My parents owned some weird cats in the early years of their marriage. I don't know what that says about them, but I guess after one strange feline, a person, or a family in our case, can be marked. The first cat Mom remembers after they married took them awhile to figure out. Dad pulled out the vacuum cleaner and went to town cleaning the carpet, where the kitty was curled up napping. He vacuumed all around the cat and it didn't flinch, didn't even crack open an eyelid. But if the cat awoke while he was vacuuming elsewhere and came face to face with the machine, it freaked out, as normal cats do. Filled with curiosity one day, Dad knelt beside the cat while its attention was fixed in another direction and clapped his hands hard. Nothing happened. Mom didn't say how long it took for them to discover this cat was deaf.
Then there was the cat whose mom died when the kitty was just a wee thing. She never recovered from this early loss and sucked her tail constantly, until Mom said it looked like a wet rat. The time came for Mom and Dad to move across the country and they didn't want to bring the cat with them. In a desperate attempt to find a home for the cat, they washed her tail and fluffed it pretty with a blow dryer. When the prospective owners showed up to see the cat, Mom clutched the tail lightly in her hands and held her breath. It worked and Mom and Dad said goodbye to the cat, locking the door, closing the blinds and turning off the lights behind them.
As a kid, the first cats I remember are Patches and Prissy. Patches was a black and white fluff ball, really adorable, and Prissy was, well, as annoying as her name sounds. Whiny as they come. These two were quite the dynamic duo. They'd steal the waffle right off our breakfast plates if we weren't guarding closely. We couldn't even leave a bowl of cereal on the table at breakfast for a quick trip to the bathroom, because when we returned, one of them would be hunched over the bowl lapping milk and eating soggy cheerios. Mom said one time she was sitting at the kitchen table with a friend talking after the meal, a plate of barbecued chicken piled beside her. From the corner of her eye she saw Patches jump on the table and approach the plate stealthily. Her reflexes were a little more catlike than his that day and before she knew it, her arm reached out and whacked him from the table, where he soared through the air, hit the wall, slid to the ground and delicately scurried out of the room.
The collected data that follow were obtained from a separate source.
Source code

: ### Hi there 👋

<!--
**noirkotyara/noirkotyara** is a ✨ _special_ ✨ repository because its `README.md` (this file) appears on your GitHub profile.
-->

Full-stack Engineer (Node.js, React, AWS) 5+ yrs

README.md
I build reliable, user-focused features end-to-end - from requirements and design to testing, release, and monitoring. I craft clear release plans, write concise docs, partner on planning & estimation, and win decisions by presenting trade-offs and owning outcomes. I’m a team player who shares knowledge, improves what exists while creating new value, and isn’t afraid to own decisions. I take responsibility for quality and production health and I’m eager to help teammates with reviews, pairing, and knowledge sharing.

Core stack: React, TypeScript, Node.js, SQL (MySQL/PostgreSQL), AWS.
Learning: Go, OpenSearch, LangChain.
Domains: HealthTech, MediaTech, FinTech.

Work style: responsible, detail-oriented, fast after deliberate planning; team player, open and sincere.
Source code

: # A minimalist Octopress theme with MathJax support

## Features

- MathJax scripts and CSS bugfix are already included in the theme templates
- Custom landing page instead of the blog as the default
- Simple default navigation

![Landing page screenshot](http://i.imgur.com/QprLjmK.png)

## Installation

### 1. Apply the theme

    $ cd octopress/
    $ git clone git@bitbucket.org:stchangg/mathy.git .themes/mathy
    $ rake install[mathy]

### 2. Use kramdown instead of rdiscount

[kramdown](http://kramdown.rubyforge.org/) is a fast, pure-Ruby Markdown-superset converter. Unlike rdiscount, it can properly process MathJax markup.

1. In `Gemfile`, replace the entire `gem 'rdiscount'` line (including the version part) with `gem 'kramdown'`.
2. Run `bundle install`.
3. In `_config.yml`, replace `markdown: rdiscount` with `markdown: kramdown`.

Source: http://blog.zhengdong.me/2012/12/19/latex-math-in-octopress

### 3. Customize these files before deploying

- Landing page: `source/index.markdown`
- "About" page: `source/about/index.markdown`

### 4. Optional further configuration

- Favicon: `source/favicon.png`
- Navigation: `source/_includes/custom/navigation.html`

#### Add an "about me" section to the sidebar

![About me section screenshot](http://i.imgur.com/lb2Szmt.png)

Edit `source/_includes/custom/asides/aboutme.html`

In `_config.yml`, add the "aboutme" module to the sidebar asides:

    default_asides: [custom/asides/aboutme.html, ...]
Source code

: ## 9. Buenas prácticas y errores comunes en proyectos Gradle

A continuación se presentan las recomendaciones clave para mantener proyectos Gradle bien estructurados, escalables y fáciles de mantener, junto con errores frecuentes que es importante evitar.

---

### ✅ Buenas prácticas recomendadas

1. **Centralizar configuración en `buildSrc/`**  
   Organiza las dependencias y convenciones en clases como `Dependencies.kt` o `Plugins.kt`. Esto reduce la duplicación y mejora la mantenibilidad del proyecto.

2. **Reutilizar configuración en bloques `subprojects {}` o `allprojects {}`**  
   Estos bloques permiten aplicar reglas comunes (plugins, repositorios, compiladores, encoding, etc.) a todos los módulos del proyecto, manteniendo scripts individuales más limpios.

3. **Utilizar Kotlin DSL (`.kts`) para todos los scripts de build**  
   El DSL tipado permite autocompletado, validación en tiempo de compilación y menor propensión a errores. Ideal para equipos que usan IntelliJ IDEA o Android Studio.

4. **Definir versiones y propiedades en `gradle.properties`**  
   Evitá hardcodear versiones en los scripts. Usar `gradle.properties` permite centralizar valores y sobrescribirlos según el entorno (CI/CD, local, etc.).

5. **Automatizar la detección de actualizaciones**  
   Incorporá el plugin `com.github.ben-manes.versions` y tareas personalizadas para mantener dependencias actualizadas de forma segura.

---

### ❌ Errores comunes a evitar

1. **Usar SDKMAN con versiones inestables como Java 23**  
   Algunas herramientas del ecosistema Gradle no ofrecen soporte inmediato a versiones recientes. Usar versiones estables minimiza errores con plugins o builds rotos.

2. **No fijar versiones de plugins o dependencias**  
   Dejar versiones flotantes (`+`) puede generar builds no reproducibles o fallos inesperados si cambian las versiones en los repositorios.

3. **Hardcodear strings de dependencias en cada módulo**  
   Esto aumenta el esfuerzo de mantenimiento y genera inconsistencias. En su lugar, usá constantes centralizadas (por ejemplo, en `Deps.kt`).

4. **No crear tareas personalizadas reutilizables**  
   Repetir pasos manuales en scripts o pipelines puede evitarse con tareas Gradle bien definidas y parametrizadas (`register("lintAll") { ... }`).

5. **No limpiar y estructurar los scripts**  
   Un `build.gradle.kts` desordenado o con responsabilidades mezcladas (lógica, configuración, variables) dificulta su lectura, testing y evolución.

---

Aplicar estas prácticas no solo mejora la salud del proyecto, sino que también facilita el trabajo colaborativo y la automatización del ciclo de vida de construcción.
In that same house in Arizona where we had Patches and Prissy, Mom said a wild cat lived in the backyard. This cat made valiant efforts to streak inside whenever an opportunity presented itself. When it succeeded, it made a beeline for one of our beds, where it fluffed up the covers, squatted and pooped. Mom found this out by accident one day when in her bedroom she caught a strong whiff of poo. Their bedspread was brown and she knelt beside the bed to peek beneath it, putting her hand in a squishy pile of Wild Cat's doo-doo in the process. One day, Wild Cat made it past Dad into the house and headed straight for our bedroom. They followed right behind him, and there he was, fluffing the covers on my sister's lower bunk, in the squatting position. Mom yelled for Dad to do something and Dad responded by cupping his hands underneath Wild Cat's tail right as his poo fell into his hands.
All these stories, Mom recounted to me during breakfast recently, our Sunday morning ritual at Java Bean down the street. I just sat at the table cracking up and wiping the tears from my eyes. I hadn't laughed like that in awhile, and I relished the rare moment of hearing old tales from Mom that are filled with such humor. Sometimes we can be so serious together, we forget to laugh like this.